Please filter the data down to the lines that include the word "nopagebreak" and copy them.

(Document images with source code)
◇ ◇ ◇ ◇
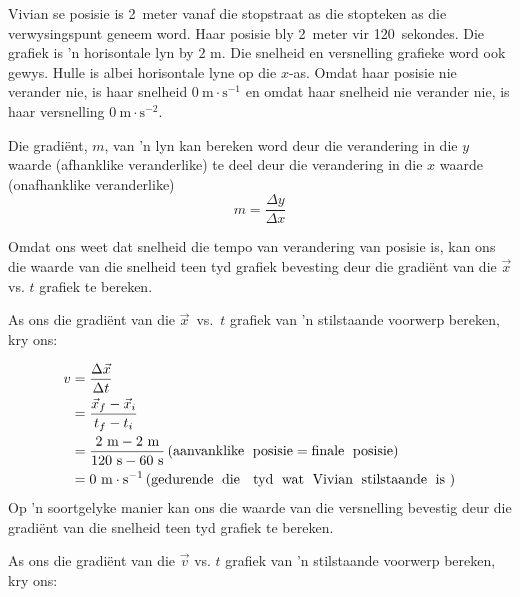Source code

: Vivian se posisie is 2~meter vanaf die stopstraat as die stopteken as die verwysingspunt geneem word. Haar posisie bly 2~meter vir 120~sekondes. Die grafiek is 'n horisontale lyn by $2 \text{ m}$. Die snelheid en versnelling grafieke word ook gewys. Hulle is albei horisontale lyne op die $x$-as. Omdat haar posisie nie verander nie, is haar snelheid $0~\text{m}\ensuremath{\cdot}\text{s}{}^{-1}$ en omdat haar snelheid nie verander nie, is haar versnelling $0~\text{m}\ensuremath{\cdot}\text{s}{}^{-2}$.\par 


\par
{} {Die gradi\"ent, $m$, van 'n lyn kan bereken word deur die verandering in die $y$ waarde (afhanklike veranderlike) te deel deur die verandering in die $x$ waarde (onafhanklike veranderlike) $$m = \frac{\Delta y}{\Delta x}$$ \par  } 

Omdat ons weet dat snelheid die tempo van verandering van posisie is, kan ons die waarde van die snelheid teen tyd grafiek bevesting deur die gradi\"ent van die $\vec{x}$ vs. $t$ grafiek te bereken.\par 

	\par
As ons die gradi\"ent van die $\vec{x}$~vs.~$t$ grafiek van 'n stilstaande voorwerp bereken, kry ons:\par 
        \label{m38795*id69332}\nopagebreak\noindent{}
    \begin{align*}
	v &= \frac{\Delta \vec{x}}{\Delta t}\\
	&= \frac{\vec{x}_{f}-\vec{x}_{i}}{{t}_{f}-{t}_{i}}\\
	&= \frac{2~\text{m}-2~\text{m}}{120~\text{s}-60~\text{s}} \left(\text{aanvanklike\; posisie}=\text{finale\; posisie}\right)\\ 
	&= 0~\text{m}\ensuremath{\cdot}{\text{s}}^{-1}  \left(\text{gedurende\; die \; tyd\; wat\; Vivian\; stilstaande\; is}~\right) \\
      \end{align*}
Op 'n soortgelyke manier kan ons die waarde van die versnelling bevestig deur die gradi\"ent van die snelheid teen tyd grafiek te bereken.\par 

	\par
As ons die gradi\"ent van die $\vec{v}$ vs. $t$ grafiek van 'n stilstaande voorwerp bereken, kry ons:\par 
        \label{m38795*id69594}\nopagebreak\noindent{}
◇ ◇ ◇ ◇
**Response for this exercise:**
        \label{m38795*id69332}\nopagebreak\noindent{}
        \label{m38795*id69594}\nopagebreak\noindent{}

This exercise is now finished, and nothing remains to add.